Or is it that science has got it right and it’s the nutritionists and public
health advocates who haven’t followed what science has shown? Is that what
you're saying?
Gary
Taubes:
No, the scientists (if you can use that word, and I argue in the epilogue of
Good
Calories, Bad Calories that it is not appropriate in this case) got it wrong
first. Everyone else followed. They just bought into this idea that fat
accumulation is all about energy balance, and not energy balance at the
membrane of the fat cell, but energy balance at a full body level —
what we eat and what we expend. And since they started with the wrong paradigm,
everything they’ve done since has been misguided. This is one reason why you
can find researchers doing the same experiments and making the same arguments
in 2011 that they did in 1911. And because the field itself has no culture of
skepticism, no culture of science, in effect, everyone sort of meekly goes
along, never asking the key questions of some concepts that, if they thought
about them critically for any length of time, they would realize are inherently
foolish.
Diet
Detective:Are
there any scientific researchers who support your argument?
Gary
Taubes:
There are researchers who read my books and find the arguments compelling. Most
will tell you that these ideas have to be tested, which they do. But they’ll
also tell you that they’re more likely to be true than the conventional wisdom,
which has been tested and has failed the tests. I’ve also stumbled upon a dozen
researchers who have come upon these ideas on their own, although only one or
two of them have made even the slightest effort to communicate these ideas to
others in the medical literature.
Diet
Detective:
What's your take on exercise? Does it matter in terms of weight control? Does
it matter at all? Can you also provide the evidence for your conclusions on
this?
Gary
Taubes:
My take is that it has little or no effect on fat accumulation, and that lean
people exercise because they’re lean; they don’t become lean by exercising. I
do think it’s good for us, and it may even make us healthier in the short and
the long run — although those assumptions could use some rigorous
testing. I am a longtime jock myself and a devotee of
no–pain–no–gain type gym workouts and hikes.

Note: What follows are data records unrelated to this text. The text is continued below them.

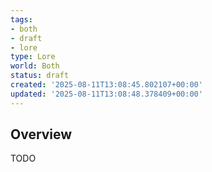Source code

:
 ```yaml
---
tags:
- both
- draft
- lore
type: Lore
world: Both
status: draft
created: '2025-08-11T13:08:45.802107+00:00'
updated: '2025-08-11T13:08:48.378409+00:00'
---
```



## Overview

TODO
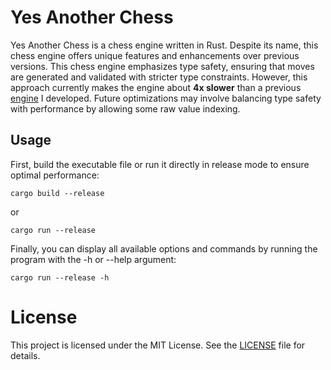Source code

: # Yes Another Chess

Yes Another Chess is a chess engine written in Rust. Despite its name, this chess engine offers unique features and enhancements over previous versions. This chess engine emphasizes type safety, ensuring that moves are generated and validated with stricter type constraints. However, this approach currently makes the engine about **4x slower** than a previous [engine](https://github.com/DestinEcarma/chess-rust) I developed. Future optimizations may involve balancing type safety with performance by allowing some raw value indexing.

## Usage

First, build the executable file or run it directly in release mode to ensure optimal performance:

```
cargo build --release
```

or

```
cargo run --release
```

Finally, you can display all available options and commands by running the program with the -h or --help argument:

```
cargo run --release -h
```

# License

This project is licensed under the MIT License. See the [LICENSE](../LICENSE.md) file for details.
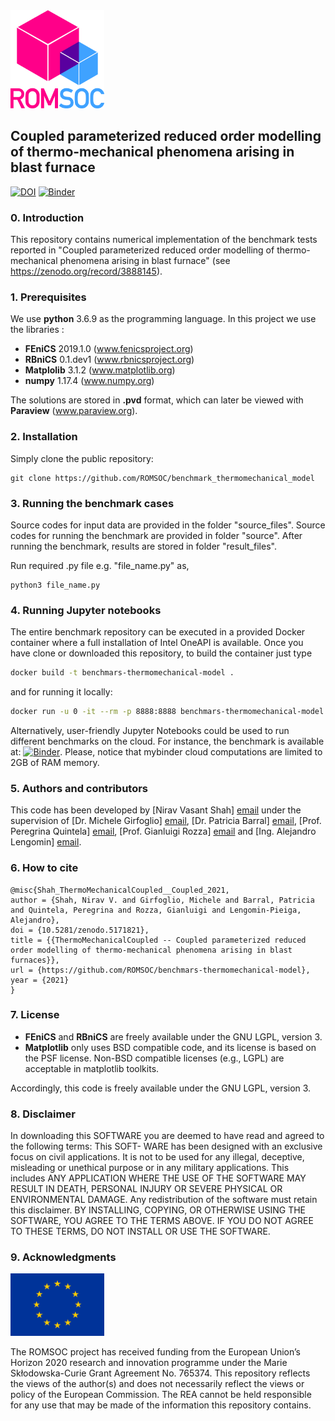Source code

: <img src="documentation/images/ROMSOC_Logo.png" alt="ROMSOC logo"  width="150"/>

## Coupled parameterized reduced order modelling of thermo-mechanical phenomena arising in blast furnace ##
[![DOI](https://zenodo.org/badge/DOI/10.5281/zenodo.5171821.svg)](https://doi.org/10.5281/zenodo.5171821) [![Binder](https://mybinder.org/badge_logo.svg)](https://mybinder.org/v2/gh/ROMSOC/benchmars-thermomechanical-model/HEAD?labpath=source/mechanical_model/benchmark_mechanical.ipynb)

### 0. Introduction

This repository contains numerical implementation of the benchmark tests reported in "Coupled parameterized reduced order modelling of thermo-mechanical phenomena arising in blast furnace" (see https://zenodo.org/record/3888145). 

### 1. Prerequisites

We use **python** 3.6.9 as the programming language. In this project we use the libraries :
* **FEniCS** 2019.1.0 (www.fenicsproject.org)
* **RBniCS** 0.1.dev1 (www.rbnicsproject.org)
* **Matplolib** 3.1.2 (www.matplotlib.org)
* **numpy** 1.17.4 (www.numpy.org)

The solutions are stored in **.pvd** format, which can later be viewed with **Paraview** (www.paraview.org).

### 2. Installation

Simply clone the public repository:

```
git clone https://github.com/ROMSOC/benchmark_thermomechanical_model
```

### 3. Running the benchmark cases

Source codes for input data are provided in the folder "source_files". Source codes for running the benchmark are provided in folder "source". After running the benchmark, results are stored in folder "result_files".

Run required .py file e.g. "file_name.py" as,
```
python3 file_name.py
```

### 4. Running Jupyter notebooks
The entire benchmark repository can be executed in a provided Docker container where a full installation of Intel OneAPI is available. Once you have clone or downloaded this repository, to build the container just type
```bash
docker build -t benchmars-thermomechanical-model . 
```
and for running it locally:
```bash
docker run -u 0 -it --rm -p 8888:8888 benchmars-thermomechanical-model jupyter-lab --ip=0.0.0.0 --port=8888 --allow-root
```

Alternatively, user-friendly Jupyter Notebooks could be used to run different benchmarks on the cloud. For instance, the benchmark is available at:
[![Binder](https://mybinder.org/badge_logo.svg)](https://mybinder.org/v2/gh/ROMSOC/benchmars-thermomechanical-model/HEAD?labpath=source/mechanical_model/benchmark_mechanical.ipynb). Please, notice that mybinder cloud computations are limited to 2GB of RAM memory.

### 5. Authors and contributors

This code has been developed by [Nirav Vasant Shah] [email](mailto:shah.nirav@sissa.it) under the supervision of [Dr. Michele Girfoglio] [email](mailto:michele.girfoglio@sissa.it), [Dr. Patricia Barral] [email](mailto:patricia.barral@usc.es), [Prof. Peregrina Quintela] [email](mailto:peregrina.quintela@itmati.com), [Prof. Gianluigi Rozza] [email](mailto:gianluigi.rozza@sissa.it) and [Ing. Alejandro Lengomin] [email](mailto:alejandro.lengomin@arcelormittal.com).

### 6. How to cite

	@misc{Shah_ThermoMechanicalCoupled__Coupled_2021,
	author = {Shah, Nirav V. and Girfoglio, Michele and Barral, Patricia and Quintela, Peregrina and Rozza, Gianluigi and Lengomin-Pieiga, Alejandro},
	doi = {10.5281/zenodo.5171821},
	title = {{ThermoMechanicalCoupled -- Coupled parameterized reduced order modelling of thermo-mechanical phenomena arising in blast furnaces}},
	url = {https://github.com/ROMSOC/benchmars-thermomechanical-model},
	year = {2021}
	}

### 7. License

* **FEniCS** and **RBniCS** are freely available under the GNU LGPL, version 3.
* **Matplotlib** only uses BSD compatible code, and its license is based on the PSF license. Non-BSD compatible licenses (e.g., LGPL) are acceptable in matplotlib toolkits.

Accordingly, this code is freely available under the GNU LGPL, version 3.

### 8. Disclaimer
In downloading this SOFTWARE you are deemed to have read and agreed to the following terms: This SOFT- WARE has been designed with an exclusive focus on civil applications. It is not to be used for any illegal, deceptive, misleading or unethical purpose or in any military applications. This includes ANY APPLICATION WHERE THE USE OF THE SOFTWARE MAY RESULT IN DEATH, PERSONAL INJURY OR SEVERE PHYSICAL OR ENVIRONMENTAL DAMAGE. Any redistribution of the software must retain this disclaimer. BY INSTALLING, COPYING, OR OTHERWISE USING THE SOFTWARE, YOU AGREE TO THE TERMS ABOVE. IF YOU DO NOT AGREE TO THESE TERMS, DO NOT INSTALL OR USE THE SOFTWARE.

### 9. Acknowledgments
<img src="documentation/images/logos/EU_Flag.png" alt="EU Flag"  width="150"/>

The ROMSOC project has received funding from the European Union’s Horizon 2020 research and innovation programme under the Marie Skłodowska-Curie Grant Agreement No. 765374. This repository reflects the views of the author(s) and does not necessarily reflect the views or policy of the European Commission. The REA cannot be held responsible for any use that may be made of the information this repository contains.
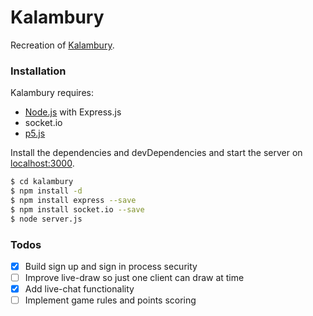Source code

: # Kalambury 
Recreation of [Kalambury](https://www.kurnik.pl/kalambury/).

### Installation

Kalambury requires:
 - [Node.js](https://nodejs.org/) with Express.js
 - socket.io
 - [p5.js](http://p5js.org/)

Install the dependencies and devDependencies and start the server on [localhost:3000](http://localhost:3000/).

```sh
$ cd kalambury
$ npm install -d
$ npm install express --save
$ npm install socket.io --save
$ node server.js
```
### Todos

 - [x] Build sign up and sign in process security
 - [ ] Improve live-draw so just one client can draw at time
 - [x] Add live-chat functionality
 - [ ] Implement game rules and points scoring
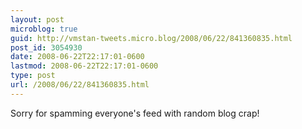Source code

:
 ```yaml
---
layout: post
microblog: true
guid: http://vmstan-tweets.micro.blog/2008/06/22/841360835.html
post_id: 3054930
date: 2008-06-22T22:17:01-0600
lastmod: 2008-06-22T22:17:01-0600
type: post
url: /2008/06/22/841360835.html
---
```

Sorry for spamming everyone's feed with random blog crap!
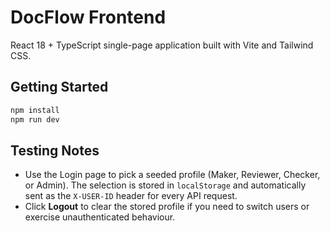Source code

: # DocFlow Frontend

React 18 + TypeScript single-page application built with Vite and Tailwind CSS.

## Getting Started
```bash
npm install
npm run dev
```

## Testing Notes
- Use the Login page to pick a seeded profile (Maker, Reviewer, Checker, or Admin). The selection is stored in
  `localStorage` and automatically sent as the `X-USER-ID` header for every API request.
- Click **Logout** to clear the stored profile if you need to switch users or exercise unauthenticated behaviour.
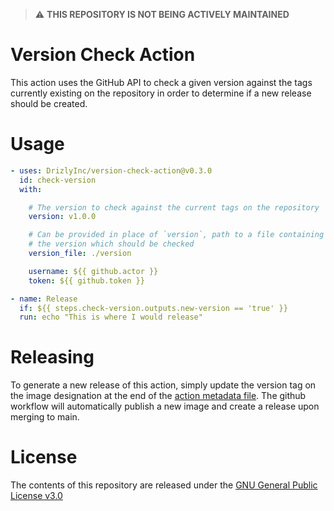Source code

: > :warning: **THIS REPOSITORY IS NOT BEING ACTIVELY  MAINTAINED**

# Version Check Action

This action uses the GitHub API to check a given version against the tags currently existing on the repository in
order to determine if a new release should be created.

# Usage

```yaml
- uses: DrizlyInc/version-check-action@v0.3.0
  id: check-version
  with:

    # The version to check against the current tags on the repository
    version: v1.0.0

    # Can be provided in place of `version`, path to a file containing
    # the version which should be checked
    version_file: ./version

    username: ${{ github.actor }}
    token: ${{ github.token }}

- name: Release
  if: ${{ steps.check-version.outputs.new-version == 'true' }}
  run: echo "This is where I would release"
```

# Releasing

To generate a new release of this action, simply update the version tag on the image designation at the end of the [action metadata file](./action.yml). The github workflow will automatically publish a new image and create a release upon merging to main.

# License

The contents of this repository are released under the [GNU General Public License v3.0](LICENSE)
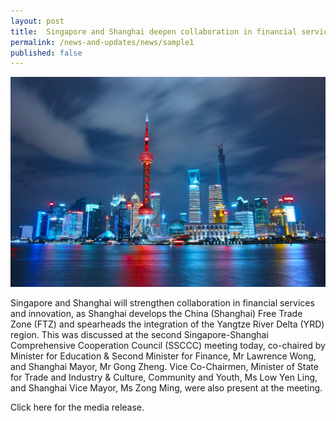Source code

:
```yaml
---
layout: post
title:  Singapore and Shanghai deepen collaboration in financial services and innovation to expand gateway to respective regions
permalink: /news-and-updates/news/sample1
published: false
---
```

![about us image](/images/li-yang-5h_dMuX_7RE-unsplash1.jpg)

Singapore and Shanghai will strengthen collaboration in financial services and innovation, as Shanghai develops the China (Shanghai) Free Trade Zone (FTZ) and spearheads the integration of the Yangtze River Delta (YRD) region. This was discussed at the second Singapore-Shanghai Comprehensive Cooperation Council (SSCCC) meeting today, co-chaired by Minister for Education & Second Minister for Finance, Mr Lawrence Wong, and Shanghai Mayor, Mr Gong Zheng. Vice Co-Chairmen, Minister of State for Trade and Industry & Culture, Community and Youth, Ms Low Yen Ling, and Shanghai Vice Mayor, Ms Zong Ming, were also present at the meeting.

Click here for the media release.
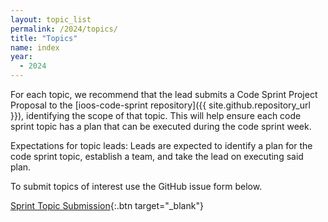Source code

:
 ```yaml
---
layout: topic_list
permalink: /2024/topics/
title: "Topics"
name: index
year: 
  - 2024
---
```


For each topic, we recommend that the lead submits a Code Sprint Project Proposal to the [ioos-code-sprint repository]({{ site.github.repository_url }}), identifying the scope of that topic. 
This will help ensure each code sprint topic has a plan that can be executed during the code sprint week.

Expectations for topic leads: Leads are expected to identify a plan for the code sprint topic, establish a team, and take the lead on executing said plan.

To submit topics of interest use the GitHub issue form below.

[Sprint Topic Submission](https://github.com/ioos/ioos-code-sprint/issues/new?assignees=mathewbiddle%2Cmwengren&labels=code+sprint+topic&projects=&template=code-sprint-project-proposal.yml&title=%5BProject+Proposal%5D%3A+){:.btn target="_blank"}
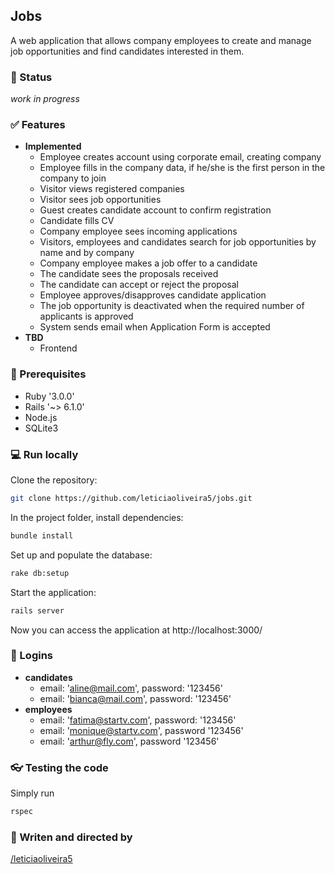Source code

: ## Jobs

A web application that allows company employees to create and manage job opportunities and find candidates interested in them.

### :hammer: Status
_work in progress_

### :white_check_mark: Features

- **Implemented**
  - Employee creates account using corporate email, creating company
  - Employee fills in the company data, if he/she is the first person in the company to join
  - Visitor views registered companies
  - Visitor sees job opportunities
  - Guest creates candidate account to confirm registration
  - Candidate fills CV
  - Company employee sees incoming applications
  - Visitors, employees and candidates search for job opportunities by name and by company
  - Company employee makes a job offer to a candidate
  - The candidate sees the proposals received
  - The candidate can accept or reject the proposal
  - Employee approves/disapproves candidate application
  - The job opportunity is deactivated when the required number of applicants is approved
  - System sends email when Application Form is accepted
- **TBD**
  - Frontend

### :gem: Prerequisites

- Ruby '3.0.0'
- Rails '~> 6.1.0'
- Node.js
- SQLite3

### :computer: Run locally

Clone the repository:

```bash
git clone https://github.com/leticiaoliveira5/jobs.git
```

In the project folder, install dependencies:

```bash
bundle install
```

Set up and populate the database:

```bash
rake db:setup
```

Start the application:

```bash
rails server
```

Now you can access the application at http://localhost:3000/

### :key: Logins

- **candidates**
  - email: 'aline@mail.com', password: '123456'
  - email: 'bianca@mail.com', password: '123456'
- **employees**
  - email: 'fatima@startv.com', password: '123456'
  - email: 'monique@startv.com', password '123456'
  - email: 'arthur@fly.com', password '123456'

### :eyeglasses: Testing the code

Simply run

```bash
rspec
```

### :space_invader: Writen and directed by

  [/leticiaoliveira5](https://github.com/leticiaoliveira5)
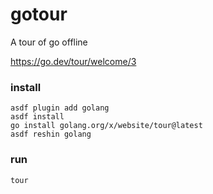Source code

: # gotour

A tour of go offline

https://go.dev/tour/welcome/3

### install
```
asdf plugin add golang
asdf install
go install golang.org/x/website/tour@latest
asdf reshin golang
```
### run

```
tour
```


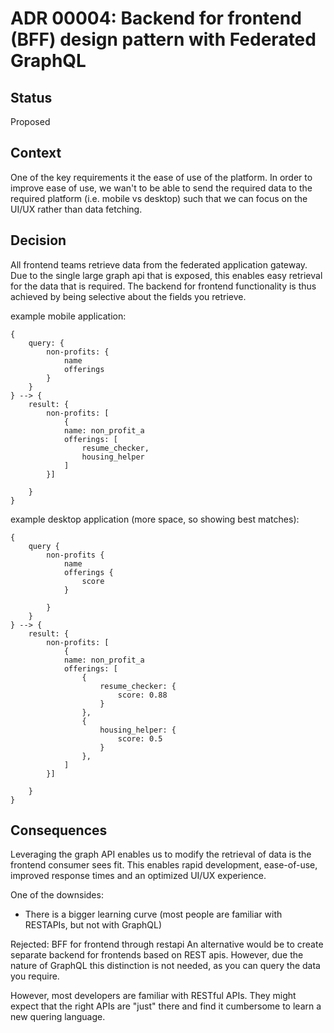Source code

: # ADR 00004: Backend for frontend (BFF) design pattern with Federated GraphQL

## Status
Proposed

## Context
One of the key requirements it the ease of use of the platform. In order to improve ease of use, we wan't to be able to send the required data to the required platform (i.e. mobile vs desktop) such that we can focus on the UI/UX rather than data fetching.

## Decision
All frontend teams retrieve data from the federated application gateway. Due to the single large graph api that is exposed, this enables easy retrieval for the data that is required. The backend for frontend functionality is thus achieved by being selective about the fields you retrieve.

example mobile application:

```
{
    query: {
        non-profits: {
            name
            offerings
        }
    }
} --> {
    result: {
        non-profits: [
            {
            name: non_profit_a
            offerings: [
                resume_checker,
                housing_helper
            ]
        }]

    }
}
```

example desktop application (more space, so showing best matches):

```
{
    query {
        non-profits {
            name
            offerings {
                score
            }

        }
    }
} --> {
    result: {
        non-profits: [
            {
            name: non_profit_a
            offerings: [
                {
                    resume_checker: {
                        score: 0.88
                    }
                },
                {
                    housing_helper: {
                        score: 0.5
                    }
                },
            ]
        }]

    }
}
```

## Consequences

Leveraging the graph API enables us to modify the retrieval of data is the frontend consumer sees fit. This enables rapid development, ease-of-use, improved response times and an optimized UI/UX experience.

One of the downsides:

- There is a bigger learning curve (most people are familiar with RESTAPIs, but not with GraphQL)

Rejected: BFF for frontend through restapi
An alternative would be to create separate backend for frontends based on REST apis. However, due the nature of GraphQL this distinction is not needed, as you can query the data you require.

However, most developers are familiar with RESTful APIs. They might expect that the right APIs are "just" there and find it cumbersome to learn a new quering language.
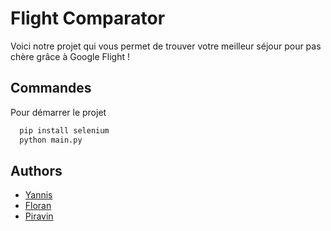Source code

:# Flight Comparator

Voici notre projet qui vous permet de trouver votre meilleur séjour pour pas chère grâce à Google Flight ! 



## Commandes 

Pour démarrer le projet
```bash
  pip install selenium
  python main.py
```


## Authors

- [Yannis](https://github.com/RestumpY)
- [Floran](https://github.com/FlorianROUVIER)
- [Piravin](https://github.com/P-NAGANATHAN)


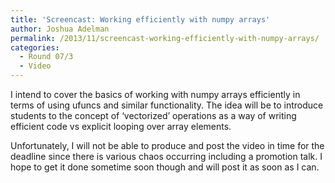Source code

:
 ```yaml
---
title: 'Screencast: Working efficiently with numpy arrays'
author: Joshua Adelman
permalink: /2013/11/screencast-working-efficiently-with-numpy-arrays/
categories:
  - Round 07/3
  - Video
---
```

I intend to cover the basics of working with numpy arrays efficiently in terms of using ufuncs and similar functionality. The idea will be to introduce students to the concept of &#8216;vectorized&#8217; operations as a way of writing efficient code vs explicit looping over array elements.

Unfortunately, I will not be able to produce and post the video in time for the deadline since there is various chaos occurring including a promotion talk. I hope to get it done sometime soon though and will post it as soon as I can.
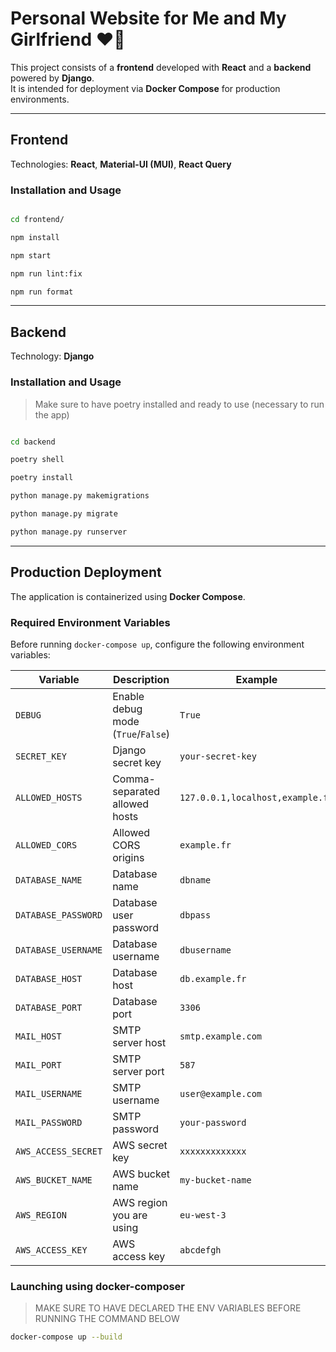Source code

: # Personal Website for Me and My Girlfriend ❤️🌸

This project consists of a **frontend** developed with **React** and a **backend** powered by **Django**.  
It is intended for deployment via **Docker Compose** for production environments.

---

## Frontend

Technologies: **React**, **Material-UI (MUI)**, **React Query**

### Installation and Usage

```bash

cd frontend/

npm install

npm start

npm run lint:fix

npm run format
```

---

## Backend

Technology: **Django**

### Installation and Usage

> Make sure to have poetry installed and ready to use (necessary to run the app)

```bash

cd backend

poetry shell

poetry install

python manage.py makemigrations

python manage.py migrate

python manage.py runserver

```

---

## Production Deployment

The application is containerized using **Docker Compose**.

### Required Environment Variables

Before running `docker-compose up`, configure the following environment variables:

| Variable            | Description                           | Example                   |
|---------------------|---------------------------------------|----------------------------|
| `DEBUG`             | Enable debug mode (`True`/`False`)    | `True`                     |
| `SECRET_KEY`        | Django secret key                     | `your-secret-key`          |
| `ALLOWED_HOSTS`     | Comma-separated allowed hosts         | `127.0.0.1,localhost,example.fr` |
| `ALLOWED_CORS`      | Allowed CORS origins                  | `example.fr`               |
| `DATABASE_NAME`     | Database name                         | `dbname`                   |
| `DATABASE_PASSWORD` | Database user password                | `dbpass`                   |
| `DATABASE_USERNAME` | Database username                     | `dbusername`               |
| `DATABASE_HOST`     | Database host                         | `db.example.fr`            |
| `DATABASE_PORT`     | Database port                         | `3306`                     |
| `MAIL_HOST`         | SMTP server host                      | `smtp.example.com`         |
| `MAIL_PORT`         | SMTP server port                      | `587`                      |
| `MAIL_USERNAME`     | SMTP username                         | `user@example.com`         |
| `MAIL_PASSWORD`     | SMTP password                         | `your-password`            |
| `AWS_ACCESS_SECRET` | AWS secret key                        | `xxxxxxxxxxxxx`            |
| `AWS_BUCKET_NAME`   | AWS bucket name                       | `my-bucket-name`           |
| `AWS_REGION`        | AWS region you are using              | `eu-west-3`                |
| `AWS_ACCESS_KEY`    | AWS access key                        | `abcdefgh`                 |


### Launching using docker-composer

> MAKE SURE TO HAVE DECLARED THE ENV VARIABLES BEFORE RUNNING THE COMMAND BELOW

```bash
docker-compose up --build
```
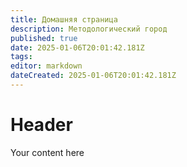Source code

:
 ```yaml
---
title: Домашняя страница
description: Методологический город
published: true
date: 2025-01-06T20:01:42.181Z
tags: 
editor: markdown
dateCreated: 2025-01-06T20:01:42.181Z
---
```


# Header

Your content here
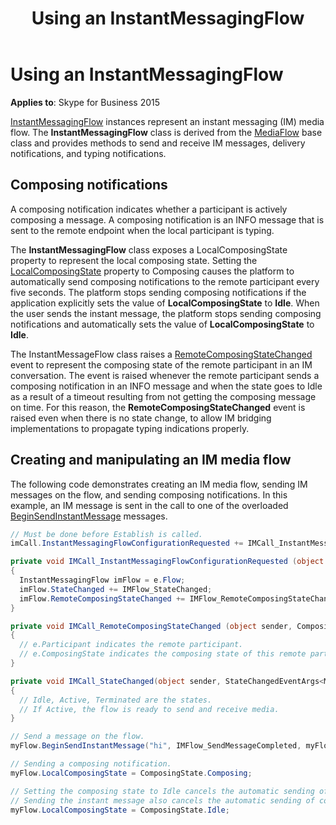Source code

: ﻿---
title: Using an InstantMessagingFlow
TOCTitle: Using an InstantMessagingFlow
ms:assetid: 7ba32e50-db6b-43a3-b3f2-f6bf6963740c
ms:mtpsurl: https://msdn.microsoft.com/library/Dn466035(v=office.16)
ms:contentKeyID: 65239963
ms.date: 07/27/2015
mtps_version: v=office.16
dev_langs:
- csharp
---

# Using an InstantMessagingFlow

**Applies to**: Skype for Business 2015

[InstantMessagingFlow](/dotnet/api/microsoft.rtc.collaboration.instantmessagingflow?view=ucma-api) instances represent an instant messaging (IM) media flow. The **InstantMessagingFlow** class is derived from the [MediaFlow](/dotnet/api/microsoft.rtc.collaboration.componentmodel.mediaflow?view=ucma-api) base class and provides methods to send and receive IM messages, delivery notifications, and typing notifications.

## Composing notifications

A composing notification indicates whether a participant is actively composing a message. A composing notification is an INFO message that is sent to the remote endpoint when the local participant is typing.

The **InstantMessagingFlow** class exposes a LocalComposingState property to represent the local composing state. Setting the [LocalComposingState](/dotnet/api/microsoft.rtc.collaboration.instantmessagingflow.localcomposingstate?view=ucma-api) property to Composing causes the platform to automatically send composing notifications to the remote participant every five seconds. The platform stops sending composing notifications if the application explicitly sets the value of **LocalComposingState** to **Idle**. When the user sends the instant message, the platform stops sending composing notifications and automatically sets the value of **LocalComposingState** to **Idle**.

The InstantMessageFlow class raises a [RemoteComposingStateChanged](/dotnet/api/microsoft.rtc.collaboration.instantmessagingflow.remotecomposingstatechanged?view=ucma-api) event to represent the composing state of the remote participant in an IM conversation. The event is raised whenever the remote participant sends a composing notification in an INFO message and when the state goes to Idle as a result of a timeout resulting from not getting the composing message on time. For this reason, the **RemoteComposingStateChanged** event is raised even when there is no state change, to allow IM bridging implementations to propagate typing indications properly.

## Creating and manipulating an IM media flow

The following code demonstrates creating an IM media flow, sending IM messages on the flow, and sending composing notifications. In this example, an IM message is sent in the call to one of the overloaded [BeginSendInstantMessage](/dotnet/api/microsoft.rtc.collaboration.instantmessagingflow.beginsendinstantmessage?view=ucma-api#overloads) messages.

```csharp
// Must be done before Establish is called.
imCall.InstantMessagingFlowConfigurationRequested += IMCall_InstantMessagingFlowConfigurationRequested; 

private void IMCall_InstantMessagingFlowConfigurationRequested (object sender, InstantMessagingFlowConfigurationRequestedEventArgs e)
{
  InstantMessagingFlow imFlow = e.Flow;
  imFlow.StateChanged += IMFlow_StateChanged;
  imFlow.RemoteComposingStateChanged += IMFlow_RemoteComposingStateChanged;
}

private void IMCall_RemoteComposingStateChanged (object sender, ComposingStateChangedEventArgs e)
{
  // e.Participant indicates the remote participant.
  // e.ComposingState indicates the composing state of this remote participant.
}

private void IMCall_StateChanged(object sender, StateChangedEventArgs<MediaFlowState> e)
{
  // Idle, Active, Terminated are the states. 
  // If Active, the flow is ready to send and receive media.
}

// Send a message on the flow.
myFlow.BeginSendInstantMessage("hi", IMFlow_SendMessageCompleted, myFlow);

// Sending a composing notification.
myFlow.LocalComposingState = ComposingState.Composing;

// Setting the composing state to Idle cancels the automatic sending of composing notifications.
// Sending the instant message also cancels the automatic sending of composing notifications.
myFlow.LocalComposingState = ComposingState.Idle;
```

But
I just don’t think it makes a damn bit of difference when it comes to
long–term fat accumulation. And this has been demonstrated time and
again in clinical trials since the 1980s, and can be understood down to a
molecular, enzymatic level, if anyone cares to look at the evidence. As I
explain in my books, what exercise does is make you hungry. It doesn’t make you
lean. Remember the concept of “working up an appetite?” Well, that’s what you
do when you work out: You work up an appetite.
One
caveat here, though. Every time I say publicly that I don’t think exercise has
any meaningful effect on fat accumulation — and by exercise, in this
context, I really mean increasing energy expenditure — my friends in
the strength–training community reprimand me for what they think is
compelling evidence that resistance training can induce fat loss, specifically
in the context of low–carbohydrate diets. This may indeed be true,
but I haven’t seen enough evidence personally to say it is. And even though I
don’t believe it’s a lack of resistance training that causes us to get fat in
the first place, it’s possible, and I’d like to avoid the usual
e–mails from my friends, so I want to mention it here.
Diet
Detective:
In terms of what health advocates are now telling us, is salt the new fat? Can
you explain?
Gary
Taubes:
I spent the better part of a year in the late 1990s reporting an article for
Science
on the
evidence supporting the belief that salt causes hypertension. It was bad then,
and it hasn’t gotten any better. As far as I can tell, it’s zealotry on the
part of the anti–salt crowd and the results of one relatively recent
trial — known as DASH Sodium — that are driving the
argument that we should all eat less sodium.
What
I say in Good
Calories, Bad Calories is relevant here. Consider the fact that obesity,
diabetes, heart disease and gout are all hypertensive conditions, which means
they are associated with hypertension. People with any of these disorders tend
to be hypertensive, to have high blood pressure. Now, no serious researcher or
clinician would argue that salt causes obesity or diabetes, and it certainly
doesn’t cause gout. And what I argue is that Occam’s razor holds in nutrition
and chronic disease just as it does in every science. Don’t reject a simple
hypothesis until you have no choice. So let’s start by assuming that the same
thing that raises blood pressure in an otherwise healthy individual is the
thing that raises blood pressure in someone who is obese, or diabetic or gouty.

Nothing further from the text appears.